My father died on June 27, 2015, after a sudden allergic reaction to a medication he’d been taking for years. He was in a coma for four days before he let go and let God take him. This is the eulogy I gave at his memorial service:
My father drove me crazy. He was big, loud, opinionated. But I loved him for it, and as many times as I rolled my eyes at him, he rolled them right back at me. I’ve always been his girl. I always go too far too fast. I’ve never been good at sitting still. I’ve never known moderation or the excuse of “that’s too hard,” and all of that is because of him. Even now, having lost him, I am not afraid. Because he made me unafraid.
But more than that, I am unafraid because I know that God is holding me in this grief, just as he’s holding my mom and brother, our family and friends, and everyone whose life my father ever touched. There’s a passage in Hebrews that speaks of our hope in Jesus as “the anchor of the soul.” I once heard a pastor say, “Think of the soul as a ship. We don’t have an anchor to keep the storms from coming. We have an anchor because the storms are coming.” And in the wake of my dad’s passing, are we ever in a storm.
My father was a force, and I don’t doubt that everyone feels his absence reverberating through their bones. Even breathing seems different with him gone. If he were here, though, he would tell us, “We have to keep on truckin’.” He would smile. He would whistle. He would sing that stupid country music he tortured us with on road trips, windows down in the dead of summer, right as we drove past the dairy farms. He would continue to find ways to do good, to help God mend even the smallest tear in our very broken world.

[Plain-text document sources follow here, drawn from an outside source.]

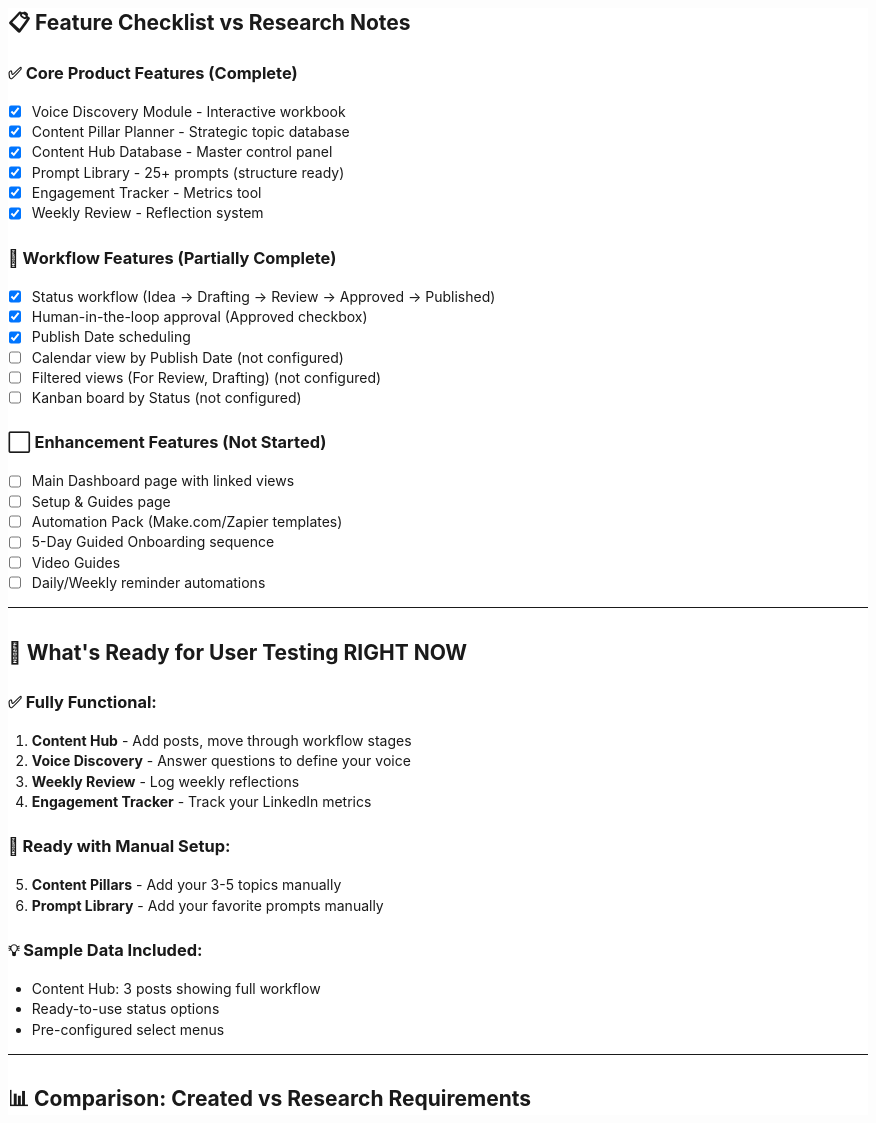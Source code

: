 ## 📋 Feature Checklist vs Research Notes

### ✅ Core Product Features (Complete)
- [x] Voice Discovery Module - Interactive workbook
- [x] Content Pillar Planner - Strategic topic database
- [x] Content Hub Database - Master control panel
- [x] Prompt Library - 25+ prompts (structure ready)
- [x] Engagement Tracker - Metrics tool
- [x] Weekly Review - Reflection system

### 🔶 Workflow Features (Partially Complete)
- [x] Status workflow (Idea → Drafting → Review → Approved → Published)
- [x] Human-in-the-loop approval (Approved checkbox)
- [x] Publish Date scheduling
- [ ] Calendar view by Publish Date (not configured)
- [ ] Filtered views (For Review, Drafting) (not configured)
- [ ] Kanban board by Status (not configured)

### ⬜ Enhancement Features (Not Started)
- [ ] Main Dashboard page with linked views
- [ ] Setup & Guides page
- [ ] Automation Pack (Make.com/Zapier templates)
- [ ] 5-Day Guided Onboarding sequence
- [ ] Video Guides
- [ ] Daily/Weekly reminder automations

---

## 🎯 What's Ready for User Testing RIGHT NOW

### ✅ Fully Functional:
1. **Content Hub** - Add posts, move through workflow stages
2. **Voice Discovery** - Answer questions to define your voice
3. **Weekly Review** - Log weekly reflections
4. **Engagement Tracker** - Track your LinkedIn metrics

### 🔶 Ready with Manual Setup:
5. **Content Pillars** - Add your 3-5 topics manually
6. **Prompt Library** - Add your favorite prompts manually

### 💡 Sample Data Included:
- Content Hub: 3 posts showing full workflow
- Ready-to-use status options
- Pre-configured select menus

---

## 📊 Comparison: Created vs Research Requirements
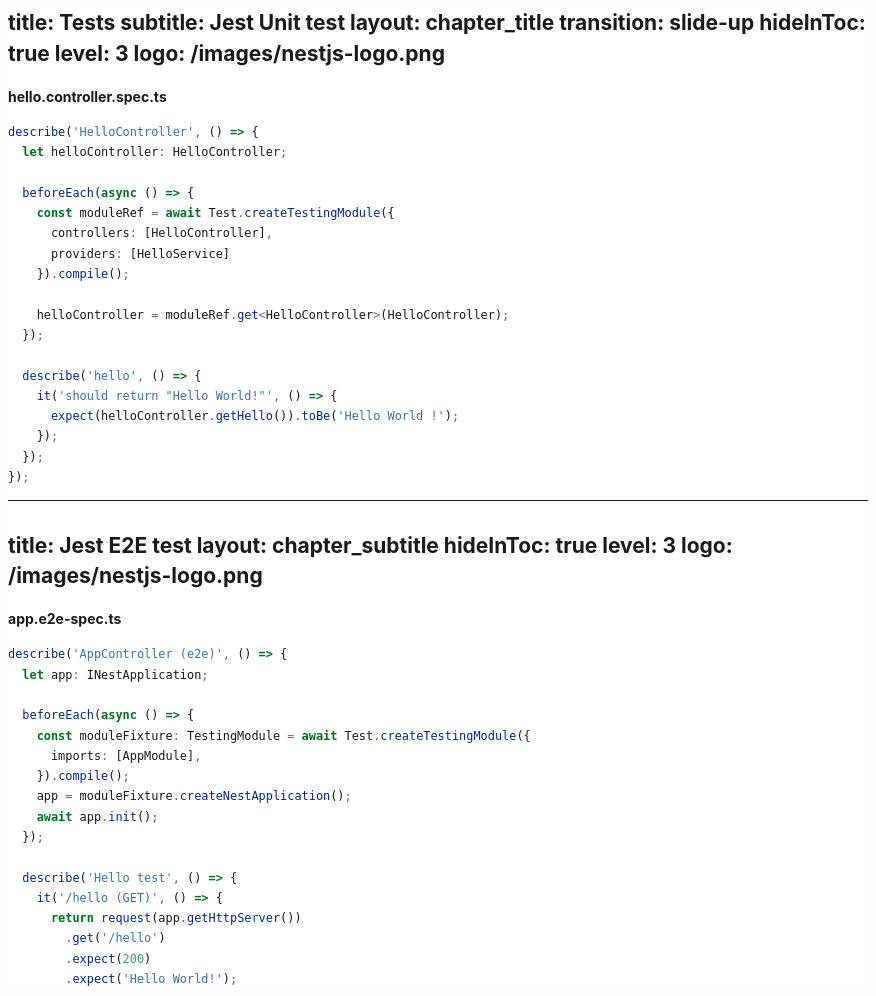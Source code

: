 title: Tests
subtitle: Jest Unit test
layout: chapter_title
transition: slide-up
hideInToc: true
level: 3
logo: /images/nestjs-logo.png
---

<div class="m-auto">

**hello.controller.spec.ts**

</div>

```ts
describe('HelloController', () => {
  let helloController: HelloController;

  beforeEach(async () => {
    const moduleRef = await Test.createTestingModule({
      controllers: [HelloController],
      providers: [HelloService]
    }).compile();

    helloController = moduleRef.get<HelloController>(HelloController);
  });

  describe('hello', () => {
    it('should return "Hello World!"', () => {
      expect(helloController.getHello()).toBe('Hello World !');
    });
  });
});
```

---
title: Jest E2E test
layout: chapter_subtitle
hideInToc: true
level: 3
logo: /images/nestjs-logo.png
---

<div class="m-auto">

**app.e2e-spec.ts**

</div>

```ts
describe('AppController (e2e)', () => {
  let app: INestApplication;

  beforeEach(async () => {
    const moduleFixture: TestingModule = await Test.createTestingModule({
      imports: [AppModule],
    }).compile();
    app = moduleFixture.createNestApplication();
    await app.init();
  });

  describe('Hello test', () => {
    it('/hello (GET)', () => {
      return request(app.getHttpServer())
        .get('/hello')
        .expect(200)
        .expect('Hello World!');
```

When he was in the hospital, we prayed for his healing. We prayed for a miracle. But once we began to realize we would lose him, I thought of a line from Sue Monk Kidd’s Firstlight: “The miracle we found was acceptance.” As far as I can see, we have two choices: to linger in grief and anger over what we’ve lost and cannot change, or to move forward in the Lord’s strength and let Him bring us acceptance. Let Him show us where joy can be found, even now. My dad was good at finding joy. I have not been, but I think I will be now. After all, I have always been and will always be my father’s daughter.